Each record must appear in the answer exactly as given.

Stored data
● ● ●
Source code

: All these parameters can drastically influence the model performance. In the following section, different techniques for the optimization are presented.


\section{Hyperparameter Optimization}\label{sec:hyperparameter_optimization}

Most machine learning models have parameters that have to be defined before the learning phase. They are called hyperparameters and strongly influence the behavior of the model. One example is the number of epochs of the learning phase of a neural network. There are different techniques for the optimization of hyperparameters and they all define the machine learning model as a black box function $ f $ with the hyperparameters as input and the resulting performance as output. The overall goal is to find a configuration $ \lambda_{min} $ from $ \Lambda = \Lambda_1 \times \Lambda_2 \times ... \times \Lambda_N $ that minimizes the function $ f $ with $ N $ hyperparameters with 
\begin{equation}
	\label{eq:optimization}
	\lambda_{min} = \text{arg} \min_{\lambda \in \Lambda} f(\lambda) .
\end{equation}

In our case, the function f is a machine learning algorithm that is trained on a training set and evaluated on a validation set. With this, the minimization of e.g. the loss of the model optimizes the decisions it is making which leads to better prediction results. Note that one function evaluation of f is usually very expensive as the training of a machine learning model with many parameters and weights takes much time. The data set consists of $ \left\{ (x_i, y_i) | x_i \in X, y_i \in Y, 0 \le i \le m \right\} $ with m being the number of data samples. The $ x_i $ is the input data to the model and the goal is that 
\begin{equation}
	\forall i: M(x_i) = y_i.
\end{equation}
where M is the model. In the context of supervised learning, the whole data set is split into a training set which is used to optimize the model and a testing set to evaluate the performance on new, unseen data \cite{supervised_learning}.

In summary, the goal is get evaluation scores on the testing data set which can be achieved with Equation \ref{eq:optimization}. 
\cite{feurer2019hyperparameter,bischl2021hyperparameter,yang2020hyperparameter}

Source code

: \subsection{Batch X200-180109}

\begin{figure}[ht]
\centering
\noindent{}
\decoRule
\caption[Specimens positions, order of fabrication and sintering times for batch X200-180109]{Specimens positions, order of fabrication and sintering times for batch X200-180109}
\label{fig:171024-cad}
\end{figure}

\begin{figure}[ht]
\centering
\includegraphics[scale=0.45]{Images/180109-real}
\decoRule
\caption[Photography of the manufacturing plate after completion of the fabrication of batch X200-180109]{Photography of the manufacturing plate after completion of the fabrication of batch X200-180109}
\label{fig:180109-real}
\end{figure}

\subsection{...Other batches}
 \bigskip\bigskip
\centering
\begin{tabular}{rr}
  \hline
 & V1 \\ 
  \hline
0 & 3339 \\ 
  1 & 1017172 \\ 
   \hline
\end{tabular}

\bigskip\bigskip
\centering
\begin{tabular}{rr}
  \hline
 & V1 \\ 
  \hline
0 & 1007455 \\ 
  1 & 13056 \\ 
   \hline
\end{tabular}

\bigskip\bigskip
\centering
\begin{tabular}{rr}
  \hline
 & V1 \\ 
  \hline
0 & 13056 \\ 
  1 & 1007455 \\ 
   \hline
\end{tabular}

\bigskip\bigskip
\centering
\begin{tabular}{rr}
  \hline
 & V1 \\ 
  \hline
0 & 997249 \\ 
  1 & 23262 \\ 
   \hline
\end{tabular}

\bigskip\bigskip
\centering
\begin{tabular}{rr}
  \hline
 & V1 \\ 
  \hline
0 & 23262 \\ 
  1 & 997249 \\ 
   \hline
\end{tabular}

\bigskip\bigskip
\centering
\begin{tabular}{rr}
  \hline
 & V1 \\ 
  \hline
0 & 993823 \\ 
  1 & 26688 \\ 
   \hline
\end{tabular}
● ● ●
* [EXERCISE SOLUTION]
Source code

: All these parameters can drastically influence the model performance. In the following section, different techniques for the optimization are presented.


\section{Hyperparameter Optimization}\label{sec:hyperparameter_optimization}

Most machine learning models have parameters that have to be defined before the learning phase. They are called hyperparameters and strongly influence the behavior of the model. One example is the number of epochs of the learning phase of a neural network. There are different techniques for the optimization of hyperparameters and they all define the machine learning model as a black box function $ f $ with the hyperparameters as input and the resulting performance as output. The overall goal is to find a configuration $ \lambda_{min} $ from $ \Lambda = \Lambda_1 \times \Lambda_2 \times ... \times \Lambda_N $ that minimizes the function $ f $ with $ N $ hyperparameters with 
\begin{equation}
	\label{eq:optimization}
	\lambda_{min} = \text{arg} \min_{\lambda \in \Lambda} f(\lambda) .
\end{equation}

In our case, the function f is a machine learning algorithm that is trained on a training set and evaluated on a validation set. With this, the minimization of e.g. the loss of the model optimizes the decisions it is making which leads to better prediction results. Note that one function evaluation of f is usually very expensive as the training of a machine learning model with many parameters and weights takes much time. The data set consists of $ \left\{ (x_i, y_i) | x_i \in X, y_i \in Y, 0 \le i \le m \right\} $ with m being the number of data samples. The $ x_i $ is the input data to the model and the goal is that 
\begin{equation}
	\forall i: M(x_i) = y_i.
\end{equation}
where M is the model. In the context of supervised learning, the whole data set is split into a training set which is used to optimize the model and a testing set to evaluate the performance on new, unseen data \cite{supervised_learning}.

In summary, the goal is get evaluation scores on the testing data set which can be achieved with Equation \ref{eq:optimization}. 
\cite{feurer2019hyperparameter,bischl2021hyperparameter,yang2020hyperparameter}

Source code

: \subsection{Batch X200-180109}

\begin{figure}[ht]
\centering
\noindent{}
\decoRule
\caption[Specimens positions, order of fabrication and sintering times for batch X200-180109]{Specimens positions, order of fabrication and sintering times for batch X200-180109}
\label{fig:171024-cad}
\end{figure}

\begin{figure}[ht]
\centering
\includegraphics[scale=0.45]{Images/180109-real}
\decoRule
\caption[Photography of the manufacturing plate after completion of the fabrication of batch X200-180109]{Photography of the manufacturing plate after completion of the fabrication of batch X200-180109}
\label{fig:180109-real}
\end{figure}

\subsection{...Other batches}
 \bigskip\bigskip
\centering
\begin{tabular}{rr}
  \hline
 & V1 \\ 
  \hline
0 & 3339 \\ 
  1 & 1017172 \\ 
   \hline
\end{tabular}

\bigskip\bigskip
\centering
\begin{tabular}{rr}
  \hline
 & V1 \\ 
  \hline
0 & 1007455 \\ 
  1 & 13056 \\ 
   \hline
\end{tabular}

\bigskip\bigskip
\centering
\begin{tabular}{rr}
  \hline
 & V1 \\ 
  \hline
0 & 13056 \\ 
  1 & 1007455 \\ 
   \hline
\end{tabular}

\bigskip\bigskip
\centering
\begin{tabular}{rr}
  \hline
 & V1 \\ 
  \hline
0 & 997249 \\ 
  1 & 23262 \\ 
   \hline
\end{tabular}

\bigskip\bigskip
\centering
\begin{tabular}{rr}
  \hline
 & V1 \\ 
  \hline
0 & 23262 \\ 
  1 & 997249 \\ 
   \hline
\end{tabular}

\bigskip\bigskip
\centering
\begin{tabular}{rr}
  \hline
 & V1 \\ 
  \hline
0 & 993823 \\ 
  1 & 26688 \\ 
   \hline
\end{tabular}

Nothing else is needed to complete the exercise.